The organic solvent used when forming such a charge transport layer is
It is preferable to select a binder that differs depending on the type of binder used, or one that does not dissolve the charge generation layer or the above-mentioned subbing layer. Specific WaS agents include alcohols such as methanol, ethanol, and ingropanol, ketones such as acetone, methyl ethyl ketone, and cyclohexanone, amides such as N,N-dimethylformamide, N,N-tumethylacetamide, and dimethyl Sulfoxides such as sulfoxide, tetrahydrofuran, dioxane, ethylene glycol monomethyl ether, esters such as methyl acetate, ethyl acetate, aliphatic halodanization of chloroform, methylene chloride, nochloroethylene, carbon tetrachloride, trichlorethylene, etc. Hydrocarbons or aromatics such as benzene, toluene, xylene, ligroin, monochlorobenzene, dichlorobenzene, etc. can be used.

Coating methods include dip coating, spray coating, spinner coating, bead coating,
This can be carried out using coating methods such as the Mayer-Barcoin method, f-lade coating method, roller coating method, and curtain coating method.

For drying, it is preferable to dry to the touch at room temperature and then heat dry. Heat drying is performed at a temperature of 30°C to 200'C.
It can be carried out stationary or under blown air for times ranging from minutes to 2 hours.

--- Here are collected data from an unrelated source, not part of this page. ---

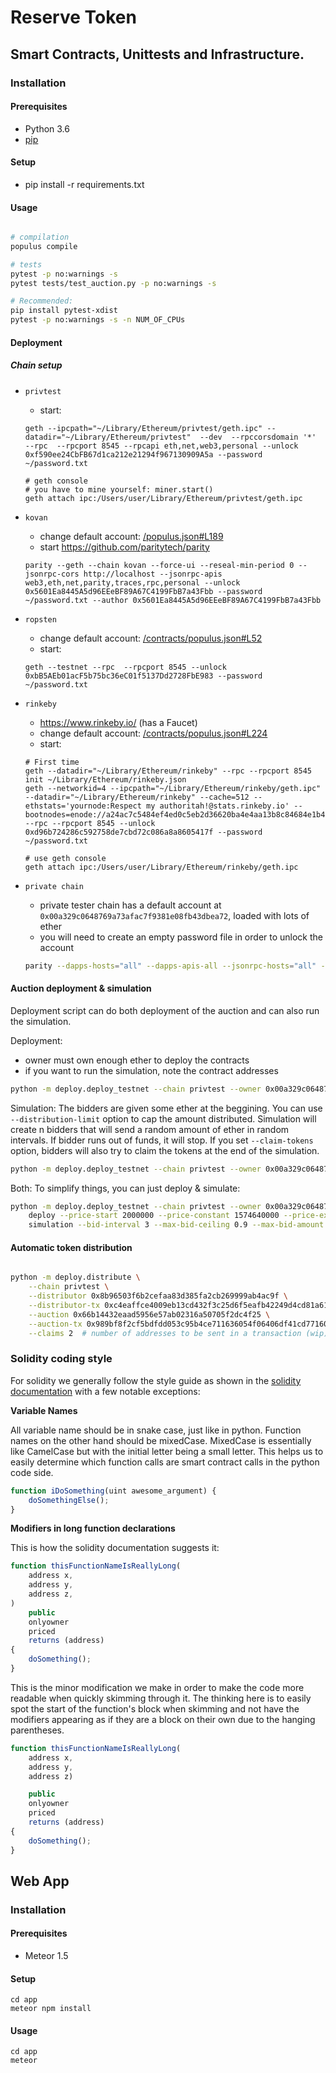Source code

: # Reserve Token

## Smart Contracts, Unittests and Infrastructure.

### Installation

#### Prerequisites

 * Python 3.6
 * [pip](https://pip.pypa.io/en/stable/)

#### Setup

 * pip install -r requirements.txt

#### Usage

```sh

# compilation
populus compile

# tests
pytest -p no:warnings -s
pytest tests/test_auction.py -p no:warnings -s

# Recommended:
pip install pytest-xdist
pytest -p no:warnings -s -n NUM_OF_CPUs

```

#### Deployment


##### Chain setup

 * `privtest`
   - start:
   ```
   geth --ipcpath="~/Library/Ethereum/privtest/geth.ipc" --datadir="~/Library/Ethereum/privtest"  --dev  --rpccorsdomain '*'  --rpc  --rpcport 8545 --rpcapi eth,net,web3,personal --unlock 0xf590ee24CbFB67d1ca212e21294f967130909A5a --password ~/password.txt

   # geth console
   # you have to mine yourself: miner.start()
   geth attach ipc:/Users/user/Library/Ethereum/privtest/geth.ipc
   ```

 * `kovan`
   - change default account: [/populus.json#L189](/contracts/populus.json#L189)
   - start https://github.com/paritytech/parity
   ```
   parity --geth --chain kovan --force-ui --reseal-min-period 0 --jsonrpc-cors http://localhost --jsonrpc-apis web3,eth,net,parity,traces,rpc,personal --unlock 0x5601Ea8445A5d96EEeBF89A67C4199FbB7a43Fbb --password ~/password.txt --author 0x5601Ea8445A5d96EEeBF89A67C4199FbB7a43Fbb
   ```
 * `ropsten`
   - change default account: [/contracts/populus.json#L52](/contracts/populus.json#L52)
   - start:
   ```
   geth --testnet --rpc  --rpcport 8545 --unlock 0xbB5AEb01acF5b75bc36eC01f5137Dd2728FbE983 --password ~/password.txt

   ```

 * `rinkeby`
   - https://www.rinkeby.io/ (has a Faucet)
   - change default account: [/contracts/populus.json#L224](/contracts/populus.json#L224)
   - start:
   ```
   # First time
   geth --datadir="~/Library/Ethereum/rinkeby" --rpc --rpcport 8545 init ~/Library/Ethereum/rinkeby.json
   geth --networkid=4 --ipcpath="~/Library/Ethereum/rinkeby/geth.ipc" --datadir="~/Library/Ethereum/rinkeby" --cache=512 --ethstats='yournode:Respect my authoritah!@stats.rinkeby.io' --bootnodes=enode://a24ac7c5484ef4ed0c5eb2d36620ba4e4aa13b8c84684e1b4aab0cebea2ae45cb4d375b77eab56516d34bfbd3c1a833fc51296ff084b770b94fb9028c4d25ccf@52.169.42.101:30303 --rpc --rpcport 8545 --unlock 0xd96b724286c592758de7cbd72c086a8a8605417f --password ~/password.txt

   # use geth console
   geth attach ipc:/Users/user/Library/Ethereum/rinkeby/geth.ipc
   ```

* `private chain`
	- private tester chain has a default account at `0x00a329c0648769a73afac7f9381e08fb43dbea72`, loaded with lots of ether
	- you will need to create an empty password file in order to unlock the account

	```sh
	parity --dapps-hosts="all" --dapps-apis-all --jsonrpc-hosts="all" --gas-floor-target 0 --gasprice 0 --geth --chain dev --force-ui --reseal-min-period 0 --rpc  --jsonrpc-apis all --password /tmp/empty_password --unlock 0x00a329c0648769a73afac7f9381e08fb43dbea72
	```


#### Auction deployment & simulation

Deployment script can do both deployment of the auction and can also run the simulation.

Deployment:
- owner must own enough ether to deploy the contracts
- if you want to run the simulation, note the contract addresses
```sh
python -m deploy.deploy_testnet --chain privtest --owner 0x00a329c0648769a73afac7f9381e08fb43dbea72  deploy --price-start 2000000 --price-constant 1574640000 --price-exponent 4
```

Simulation:
The bidders are given some ether at the beggining. You can use `--distribution-limit` option to cap the amount distributed.
Simulation will create n bidders that will send a random amount of ether in random intervals. If bidder runs out of funds, it will stop.
If you set `--claim-tokens` option, bidders will also try to claim the tokens at the end of the simulation.
```sh
python -m deploy.deploy_testnet --chain privtest --owner 0x00a329c0648769a73afac7f9381e08fb43dbea72 simulation --bid-interval 3 --max-bid-ceiling 0.9 --max-bid-amount 10000000000 --min-bid-amount 100000000 --bidders 100 --claim-tokens
```

Both:
To simplify things, you can just deploy & simulate:
```sh
python -m deploy.deploy_testnet --chain privtest --owner 0x00a329c0648769a73afac7f9381e08fb43dbea72  \
	deploy --price-start 2000000 --price-constant 1574640000 --price-exponent 4
	simulation --bid-interval 3 --max-bid-ceiling 0.9 --max-bid-amount 10000000000 --min-bid-amount 100000000 --bidders 100 --claim-tokens
```



#### Automatic token distribution


```sh

python -m deploy.distribute \
    --chain privtest \
    --distributor 0x8b96503f6b2cefaa83d385fa2cb269999ab4ac9f \
    --distributor-tx 0xc4eaffce4009eb13cd432f3c25d6f5eafb42249d4cd81a6164e83225ad65abee \
    --auction 0x66b14432eaad5956e57ab02316a50705f2dc4f25 \
    --auction-tx 0x989bf8f2cf5bdfdd053c95b4ce711636054f06406df41cd77160b2fad31efe2c \
    --claims 2  # number of addresses to be sent in a transaction (wip)

```

### Solidity coding style

For solidity we generally follow the style guide as shown in the [solidity documentation](http://solidity.readthedocs.io/en/develop/style-guide.html)
with a few notable exceptions:

**Variable Names**

All variable name should be in snake case, just like in python. Function names on the other hand should be mixedCase.
MixedCase is essentially like CamelCase but with the initial letter being a small letter.
This helps us to easily determine which function calls are smart contract calls in the python code side.

```js
function iDoSomething(uint awesome_argument) {
    doSomethingElse();
}
```

**Modifiers in long function declarations**


This is how the solidity documentation suggests it:

```js
function thisFunctionNameIsReallyLong(
    address x,
    address y,
    address z,
)
    public
    onlyowner
    priced
    returns (address)
{
    doSomething();
}
```

This is the minor modification we make in order to make the code more readable when quickly skimming through it.
The thinking here is to easily spot the start of the function's block when skimming and not have the modifiers
appearing as if they are a block on their own due to the hanging parentheses.

```js
function thisFunctionNameIsReallyLong(
    address x,
    address y,
    address z)

    public
    onlyowner
    priced
    returns (address)
{
    doSomething();
}
```


## Web App

### Installation

#### Prerequisites

 * Meteor 1.5

#### Setup

```
cd app
meteor npm install
```

#### Usage

```
cd app
meteor
```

The charge transport layer of the present invention can contain various additives. Such additives include diphenyl, diphenyl chloride, 0-terphenyl, p-terphenyl, dibutyl phthalate, dimethyl glycol phthalate, dioctyl phthalate, triphenyl phosphoric acid, methylnaphthalene, benzophenone, chlorinated paraffin, dilauryl thioglopionate. , 3,5-dinitrosalicylic acid, various fluorocarbons, and the like.

The charge generating layer used in the present invention includes selenium, selenium-tellurium, selenium-arsenic, cadmium sulfide, pyrylium, thiapyrylium, azulenium dye, 7taC1 cyania type M material, anthoanthrone pigment, dibenzpyrenequinone pigment, and pyranthrone pigment.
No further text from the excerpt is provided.